* _Work to complete_: Could you restate the whole listing below word for word, minus the pictures?

* _Source material_:
▼▼▼
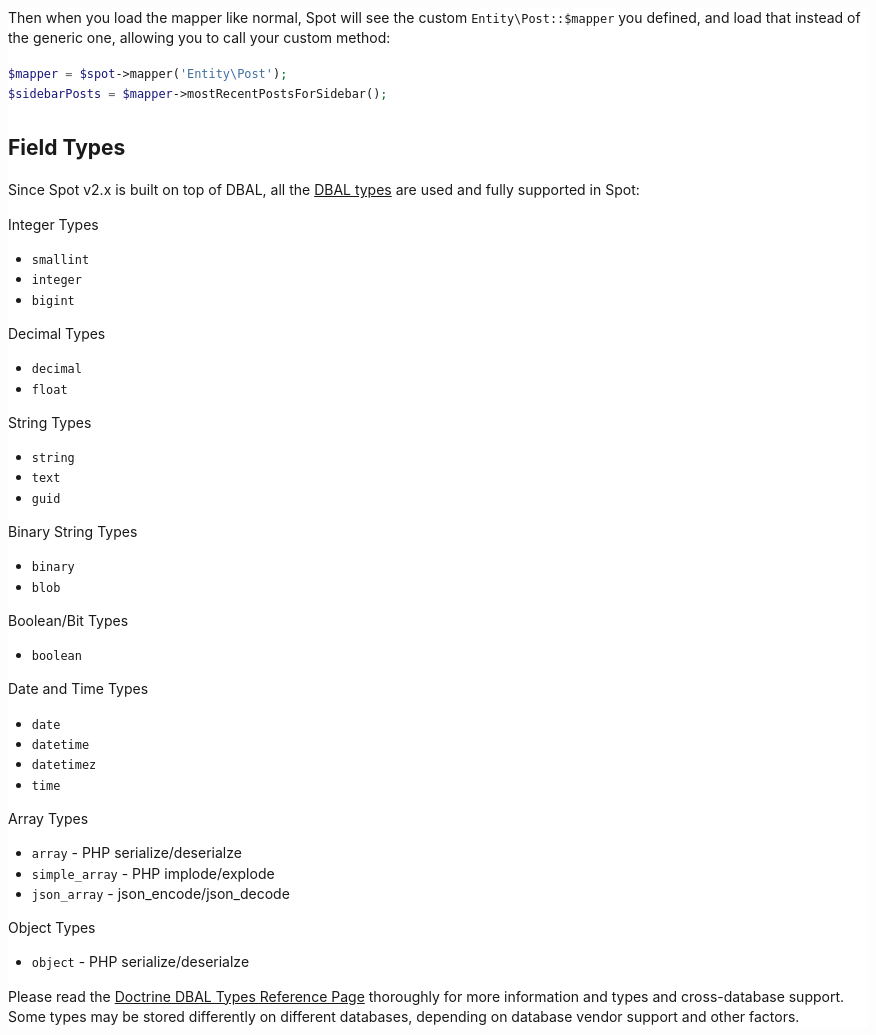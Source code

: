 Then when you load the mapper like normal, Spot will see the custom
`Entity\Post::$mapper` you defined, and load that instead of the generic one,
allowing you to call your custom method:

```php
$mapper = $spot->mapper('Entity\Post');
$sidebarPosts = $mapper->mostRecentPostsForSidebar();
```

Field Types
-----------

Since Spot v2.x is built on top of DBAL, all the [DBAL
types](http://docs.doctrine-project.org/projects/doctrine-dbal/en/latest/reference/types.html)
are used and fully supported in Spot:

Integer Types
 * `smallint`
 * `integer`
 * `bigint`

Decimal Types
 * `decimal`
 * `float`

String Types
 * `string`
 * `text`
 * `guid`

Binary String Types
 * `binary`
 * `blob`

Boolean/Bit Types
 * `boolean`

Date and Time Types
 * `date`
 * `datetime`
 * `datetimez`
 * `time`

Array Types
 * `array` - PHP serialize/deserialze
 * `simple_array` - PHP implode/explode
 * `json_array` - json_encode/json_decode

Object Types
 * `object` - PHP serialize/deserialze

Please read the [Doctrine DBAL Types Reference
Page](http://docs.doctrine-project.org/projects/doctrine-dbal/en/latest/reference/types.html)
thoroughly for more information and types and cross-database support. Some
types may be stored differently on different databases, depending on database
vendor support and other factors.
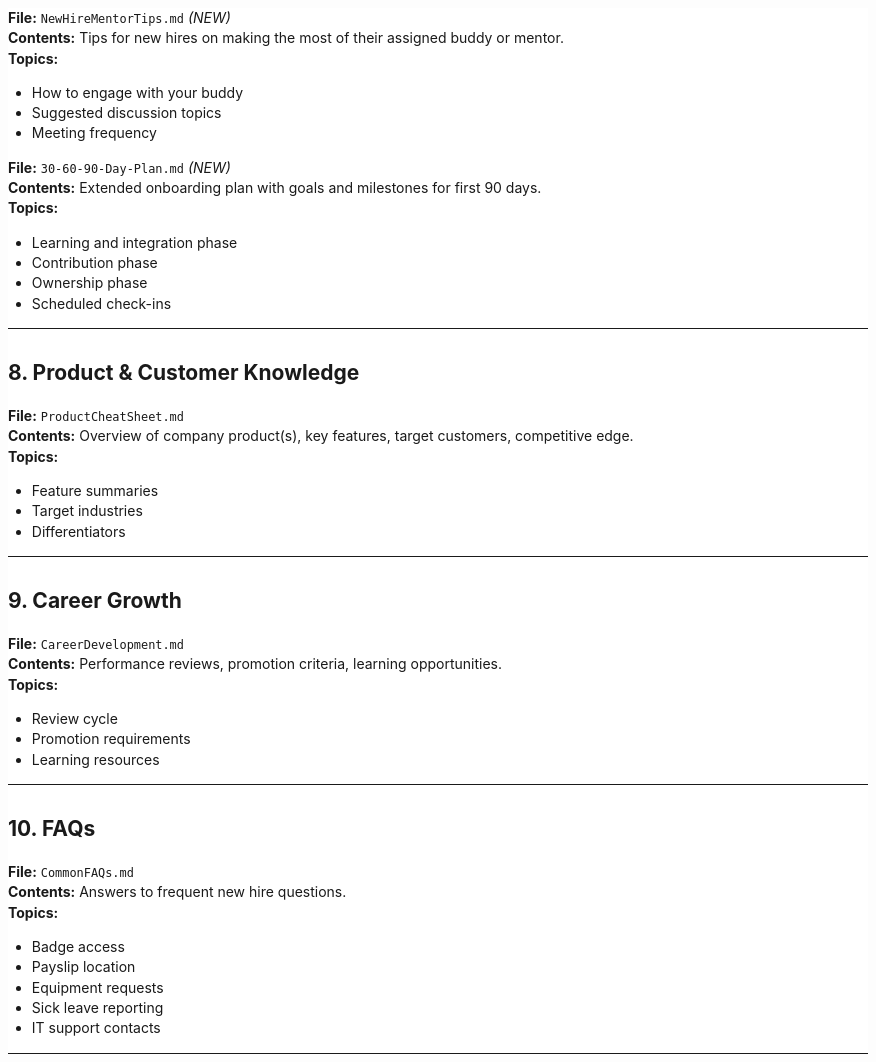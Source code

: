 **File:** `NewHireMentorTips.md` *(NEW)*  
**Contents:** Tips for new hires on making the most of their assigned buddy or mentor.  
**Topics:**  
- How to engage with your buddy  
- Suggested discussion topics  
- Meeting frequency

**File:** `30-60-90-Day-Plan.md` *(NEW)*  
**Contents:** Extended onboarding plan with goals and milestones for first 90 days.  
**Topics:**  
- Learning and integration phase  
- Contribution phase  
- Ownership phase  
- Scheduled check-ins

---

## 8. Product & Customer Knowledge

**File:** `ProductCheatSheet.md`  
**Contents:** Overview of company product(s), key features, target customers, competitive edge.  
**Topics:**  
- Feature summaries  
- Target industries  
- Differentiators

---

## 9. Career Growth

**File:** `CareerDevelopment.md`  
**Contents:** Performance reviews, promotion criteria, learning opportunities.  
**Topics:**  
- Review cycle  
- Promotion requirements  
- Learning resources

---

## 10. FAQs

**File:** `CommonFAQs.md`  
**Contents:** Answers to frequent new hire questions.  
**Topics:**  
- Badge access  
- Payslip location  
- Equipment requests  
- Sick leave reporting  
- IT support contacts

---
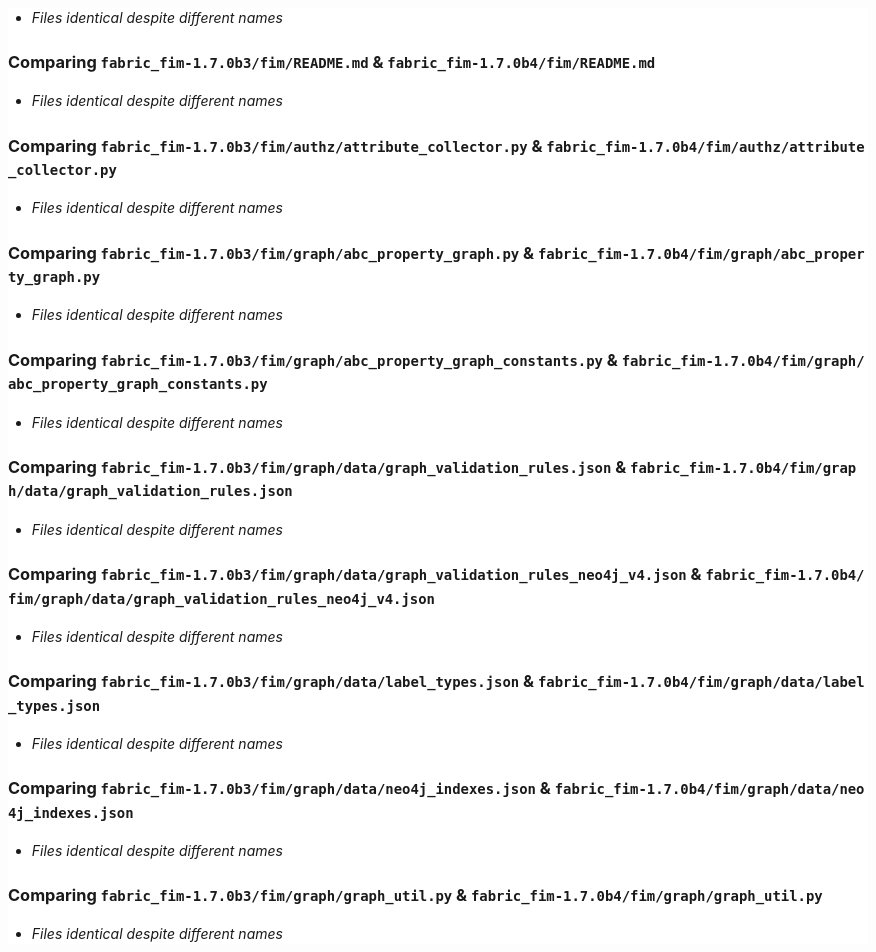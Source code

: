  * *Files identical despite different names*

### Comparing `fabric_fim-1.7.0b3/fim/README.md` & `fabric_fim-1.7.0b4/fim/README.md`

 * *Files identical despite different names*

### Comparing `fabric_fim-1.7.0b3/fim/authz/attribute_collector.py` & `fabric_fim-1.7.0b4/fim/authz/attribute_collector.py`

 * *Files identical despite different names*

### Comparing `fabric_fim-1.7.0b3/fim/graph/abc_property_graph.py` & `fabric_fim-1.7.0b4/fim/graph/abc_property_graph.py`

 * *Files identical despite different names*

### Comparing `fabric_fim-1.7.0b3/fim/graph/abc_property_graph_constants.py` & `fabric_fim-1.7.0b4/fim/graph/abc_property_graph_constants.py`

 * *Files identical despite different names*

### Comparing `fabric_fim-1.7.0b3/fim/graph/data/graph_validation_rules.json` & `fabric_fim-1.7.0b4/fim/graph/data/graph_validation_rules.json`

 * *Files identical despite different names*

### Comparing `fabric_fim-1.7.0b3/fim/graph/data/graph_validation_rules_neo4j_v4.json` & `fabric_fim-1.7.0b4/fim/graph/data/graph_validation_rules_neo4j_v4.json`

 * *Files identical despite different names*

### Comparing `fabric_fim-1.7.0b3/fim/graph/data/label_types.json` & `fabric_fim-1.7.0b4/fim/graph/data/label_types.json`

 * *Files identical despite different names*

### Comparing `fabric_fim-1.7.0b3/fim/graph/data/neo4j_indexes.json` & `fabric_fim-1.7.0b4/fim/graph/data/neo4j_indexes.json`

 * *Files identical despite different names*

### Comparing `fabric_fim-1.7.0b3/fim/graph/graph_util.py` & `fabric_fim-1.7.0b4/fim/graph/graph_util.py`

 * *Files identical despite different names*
▲▲▲
* _Solution to this problem_:
Source code

: Then when you load the mapper like normal, Spot will see the custom
`Entity\Post::$mapper` you defined, and load that instead of the generic one,
allowing you to call your custom method:

```php
$mapper = $spot->mapper('Entity\Post');
$sidebarPosts = $mapper->mostRecentPostsForSidebar();
```

Field Types
-----------

Since Spot v2.x is built on top of DBAL, all the [DBAL
types](http://docs.doctrine-project.org/projects/doctrine-dbal/en/latest/reference/types.html)
are used and fully supported in Spot:

Integer Types
 * `smallint`
 * `integer`
 * `bigint`

Decimal Types
 * `decimal`
 * `float`

String Types
 * `string`
 * `text`
 * `guid`

Binary String Types
 * `binary`
 * `blob`

Boolean/Bit Types
 * `boolean`

Date and Time Types
 * `date`
 * `datetime`
 * `datetimez`
 * `time`

Array Types
 * `array` - PHP serialize/deserialze
 * `simple_array` - PHP implode/explode
 * `json_array` - json_encode/json_decode

Object Types
 * `object` - PHP serialize/deserialze

Please read the [Doctrine DBAL Types Reference
Page](http://docs.doctrine-project.org/projects/doctrine-dbal/en/latest/reference/types.html)
thoroughly for more information and types and cross-database support. Some
types may be stored differently on different databases, depending on database
vendor support and other factors.
Source code

: **File:** `NewHireMentorTips.md` *(NEW)*  
**Contents:** Tips for new hires on making the most of their assigned buddy or mentor.  
**Topics:**  
- How to engage with your buddy  
- Suggested discussion topics  
- Meeting frequency

**File:** `30-60-90-Day-Plan.md` *(NEW)*  
**Contents:** Extended onboarding plan with goals and milestones for first 90 days.  
**Topics:**  
- Learning and integration phase  
- Contribution phase  
- Ownership phase  
- Scheduled check-ins

---

## 8. Product & Customer Knowledge

**File:** `ProductCheatSheet.md`  
**Contents:** Overview of company product(s), key features, target customers, competitive edge.  
**Topics:**  
- Feature summaries  
- Target industries  
- Differentiators

---

## 9. Career Growth

**File:** `CareerDevelopment.md`  
**Contents:** Performance reviews, promotion criteria, learning opportunities.  
**Topics:**  
- Review cycle  
- Promotion requirements  
- Learning resources

---

## 10. FAQs

**File:** `CommonFAQs.md`  
**Contents:** Answers to frequent new hire questions.  
**Topics:**  
- Badge access  
- Payslip location  
- Equipment requests  
- Sick leave reporting  
- IT support contacts

---
Source code

:  * *Files identical despite different names*

### Comparing `fabric_fim-1.7.0b3/fim/README.md` & `fabric_fim-1.7.0b4/fim/README.md`

 * *Files identical despite different names*

### Comparing `fabric_fim-1.7.0b3/fim/authz/attribute_collector.py` & `fabric_fim-1.7.0b4/fim/authz/attribute_collector.py`

 * *Files identical despite different names*

### Comparing `fabric_fim-1.7.0b3/fim/graph/abc_property_graph.py` & `fabric_fim-1.7.0b4/fim/graph/abc_property_graph.py`

 * *Files identical despite different names*

### Comparing `fabric_fim-1.7.0b3/fim/graph/abc_property_graph_constants.py` & `fabric_fim-1.7.0b4/fim/graph/abc_property_graph_constants.py`

 * *Files identical despite different names*

### Comparing `fabric_fim-1.7.0b3/fim/graph/data/graph_validation_rules.json` & `fabric_fim-1.7.0b4/fim/graph/data/graph_validation_rules.json`

 * *Files identical despite different names*

### Comparing `fabric_fim-1.7.0b3/fim/graph/data/graph_validation_rules_neo4j_v4.json` & `fabric_fim-1.7.0b4/fim/graph/data/graph_validation_rules_neo4j_v4.json`

 * *Files identical despite different names*

### Comparing `fabric_fim-1.7.0b3/fim/graph/data/label_types.json` & `fabric_fim-1.7.0b4/fim/graph/data/label_types.json`

 * *Files identical despite different names*

### Comparing `fabric_fim-1.7.0b3/fim/graph/data/neo4j_indexes.json` & `fabric_fim-1.7.0b4/fim/graph/data/neo4j_indexes.json`

 * *Files identical despite different names*

### Comparing `fabric_fim-1.7.0b3/fim/graph/graph_util.py` & `fabric_fim-1.7.0b4/fim/graph/graph_util.py`

 * *Files identical despite different names*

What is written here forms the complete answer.